> Action item
All records need to be reproduced exactly. Keep every word as it is.

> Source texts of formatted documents
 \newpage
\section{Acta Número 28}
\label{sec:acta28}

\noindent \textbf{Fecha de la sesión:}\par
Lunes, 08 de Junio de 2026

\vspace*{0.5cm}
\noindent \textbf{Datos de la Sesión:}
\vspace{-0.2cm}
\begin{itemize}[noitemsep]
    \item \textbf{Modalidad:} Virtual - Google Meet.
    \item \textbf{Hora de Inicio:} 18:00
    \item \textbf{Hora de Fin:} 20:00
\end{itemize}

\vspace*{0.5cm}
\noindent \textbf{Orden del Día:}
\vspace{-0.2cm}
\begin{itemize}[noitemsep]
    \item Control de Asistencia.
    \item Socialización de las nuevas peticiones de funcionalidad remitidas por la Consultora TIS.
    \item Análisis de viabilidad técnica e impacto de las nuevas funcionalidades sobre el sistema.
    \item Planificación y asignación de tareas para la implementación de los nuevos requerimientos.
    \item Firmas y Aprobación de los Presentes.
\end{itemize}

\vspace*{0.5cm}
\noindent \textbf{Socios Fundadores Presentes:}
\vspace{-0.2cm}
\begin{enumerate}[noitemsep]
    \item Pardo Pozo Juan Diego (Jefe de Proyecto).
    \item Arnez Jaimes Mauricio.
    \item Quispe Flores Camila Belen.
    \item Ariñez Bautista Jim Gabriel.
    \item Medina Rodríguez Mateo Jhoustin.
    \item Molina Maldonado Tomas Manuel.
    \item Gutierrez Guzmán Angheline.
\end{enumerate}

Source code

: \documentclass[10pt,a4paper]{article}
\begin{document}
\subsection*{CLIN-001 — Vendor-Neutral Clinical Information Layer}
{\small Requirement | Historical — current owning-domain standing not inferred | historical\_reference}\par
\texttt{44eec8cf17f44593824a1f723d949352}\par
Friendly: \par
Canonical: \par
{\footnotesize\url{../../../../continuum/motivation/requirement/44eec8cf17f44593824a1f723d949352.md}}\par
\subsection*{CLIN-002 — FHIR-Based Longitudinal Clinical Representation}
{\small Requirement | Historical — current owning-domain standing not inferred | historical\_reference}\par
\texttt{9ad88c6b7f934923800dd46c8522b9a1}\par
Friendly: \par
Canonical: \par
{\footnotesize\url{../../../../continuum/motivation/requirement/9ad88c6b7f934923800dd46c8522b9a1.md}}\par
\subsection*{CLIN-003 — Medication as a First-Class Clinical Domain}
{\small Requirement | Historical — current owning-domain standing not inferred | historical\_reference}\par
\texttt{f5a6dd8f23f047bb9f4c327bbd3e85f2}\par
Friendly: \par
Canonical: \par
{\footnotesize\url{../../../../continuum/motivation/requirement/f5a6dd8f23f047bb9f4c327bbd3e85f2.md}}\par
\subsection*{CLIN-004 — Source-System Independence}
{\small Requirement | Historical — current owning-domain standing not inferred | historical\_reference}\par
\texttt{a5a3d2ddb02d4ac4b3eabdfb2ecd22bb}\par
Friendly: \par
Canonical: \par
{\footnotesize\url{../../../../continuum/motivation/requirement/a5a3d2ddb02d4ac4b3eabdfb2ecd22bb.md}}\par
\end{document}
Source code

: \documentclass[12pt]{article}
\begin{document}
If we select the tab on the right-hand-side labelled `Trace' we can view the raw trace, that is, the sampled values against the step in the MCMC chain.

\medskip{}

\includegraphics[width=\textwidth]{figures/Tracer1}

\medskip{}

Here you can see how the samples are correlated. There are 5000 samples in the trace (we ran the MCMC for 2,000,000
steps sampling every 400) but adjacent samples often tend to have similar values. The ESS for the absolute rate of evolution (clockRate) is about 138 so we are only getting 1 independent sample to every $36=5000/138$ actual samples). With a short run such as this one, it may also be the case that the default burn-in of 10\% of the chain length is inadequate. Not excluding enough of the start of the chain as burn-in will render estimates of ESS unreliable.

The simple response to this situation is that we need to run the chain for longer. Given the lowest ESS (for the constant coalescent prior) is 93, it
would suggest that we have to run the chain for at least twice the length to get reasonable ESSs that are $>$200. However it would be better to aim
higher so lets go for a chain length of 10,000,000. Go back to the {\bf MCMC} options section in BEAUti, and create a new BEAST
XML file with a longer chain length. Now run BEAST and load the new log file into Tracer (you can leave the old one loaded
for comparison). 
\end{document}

> Task output
 \newpage
\section{Acta Número 28}
\label{sec:acta28}

\noindent \textbf{Fecha de la sesión:}\par
Lunes, 08 de Junio de 2026

\vspace*{0.5cm}
\noindent \textbf{Datos de la Sesión:}
\vspace{-0.2cm}
\begin{itemize}[noitemsep]
    \item \textbf{Modalidad:} Virtual - Google Meet.
    \item \textbf{Hora de Inicio:} 18:00
    \item \textbf{Hora de Fin:} 20:00
\end{itemize}

\vspace*{0.5cm}
\noindent \textbf{Orden del Día:}
\vspace{-0.2cm}
\begin{itemize}[noitemsep]
    \item Control de Asistencia.
    \item Socialización de las nuevas peticiones de funcionalidad remitidas por la Consultora TIS.
    \item Análisis de viabilidad técnica e impacto de las nuevas funcionalidades sobre el sistema.
    \item Planificación y asignación de tareas para la implementación de los nuevos requerimientos.
    \item Firmas y Aprobación de los Presentes.
\end{itemize}

\vspace*{0.5cm}
\noindent \textbf{Socios Fundadores Presentes:}
\vspace{-0.2cm}
\begin{enumerate}[noitemsep]
    \item Pardo Pozo Juan Diego (Jefe de Proyecto).
    \item Arnez Jaimes Mauricio.
    \item Quispe Flores Camila Belen.
    \item Ariñez Bautista Jim Gabriel.
    \item Medina Rodríguez Mateo Jhoustin.
    \item Molina Maldonado Tomas Manuel.
    \item Gutierrez Guzmán Angheline.
\end{enumerate}

Source code

: \documentclass[10pt,a4paper]{article}
\begin{document}
\subsection*{CLIN-001 — Vendor-Neutral Clinical Information Layer}
{\small Requirement | Historical — current owning-domain standing not inferred | historical\_reference}\par
\texttt{44eec8cf17f44593824a1f723d949352}\par
Friendly: \par
Canonical: \par
{\footnotesize\url{../../../../continuum/motivation/requirement/44eec8cf17f44593824a1f723d949352.md}}\par
\subsection*{CLIN-002 — FHIR-Based Longitudinal Clinical Representation}
{\small Requirement | Historical — current owning-domain standing not inferred | historical\_reference}\par
\texttt{9ad88c6b7f934923800dd46c8522b9a1}\par
Friendly: \par
Canonical: \par
{\footnotesize\url{../../../../continuum/motivation/requirement/9ad88c6b7f934923800dd46c8522b9a1.md}}\par
\subsection*{CLIN-003 — Medication as a First-Class Clinical Domain}
{\small Requirement | Historical — current owning-domain standing not inferred | historical\_reference}\par
\texttt{f5a6dd8f23f047bb9f4c327bbd3e85f2}\par
Friendly: \par
Canonical: \par
{\footnotesize\url{../../../../continuum/motivation/requirement/f5a6dd8f23f047bb9f4c327bbd3e85f2.md}}\par
\subsection*{CLIN-004 — Source-System Independence}
{\small Requirement | Historical — current owning-domain standing not inferred | historical\_reference}\par
\texttt{a5a3d2ddb02d4ac4b3eabdfb2ecd22bb}\par
Friendly: \par
Canonical: \par
{\footnotesize\url{../../../../continuum/motivation/requirement/a5a3d2ddb02d4ac4b3eabdfb2ecd22bb.md}}\par
\end{document}
Source code

: \documentclass[12pt]{article}
\begin{document}
If we select the tab on the right-hand-side labelled `Trace' we can view the raw trace, that is, the sampled values against the step in the MCMC chain.

\medskip{}

\includegraphics[width=\textwidth]{figures/Tracer1}

\medskip{}

Here you can see how the samples are correlated. There are 5000 samples in the trace (we ran the MCMC for 2,000,000
steps sampling every 400) but adjacent samples often tend to have similar values. The ESS for the absolute rate of evolution (clockRate) is about 138 so we are only getting 1 independent sample to every $36=5000/138$ actual samples). With a short run such as this one, it may also be the case that the default burn-in of 10\% of the chain length is inadequate. Not excluding enough of the start of the chain as burn-in will render estimates of ESS unreliable.

The simple response to this situation is that we need to run the chain for longer. Given the lowest ESS (for the constant coalescent prior) is 93, it
would suggest that we have to run the chain for at least twice the length to get reasonable ESSs that are $>$200. However it would be better to aim
higher so lets go for a chain length of 10,000,000. Go back to the {\bf MCMC} options section in BEAUti, and create a new BEAST
XML file with a longer chain length. Now run BEAST and load the new log file into Tracer (you can leave the old one loaded
for comparison). 
\end{document}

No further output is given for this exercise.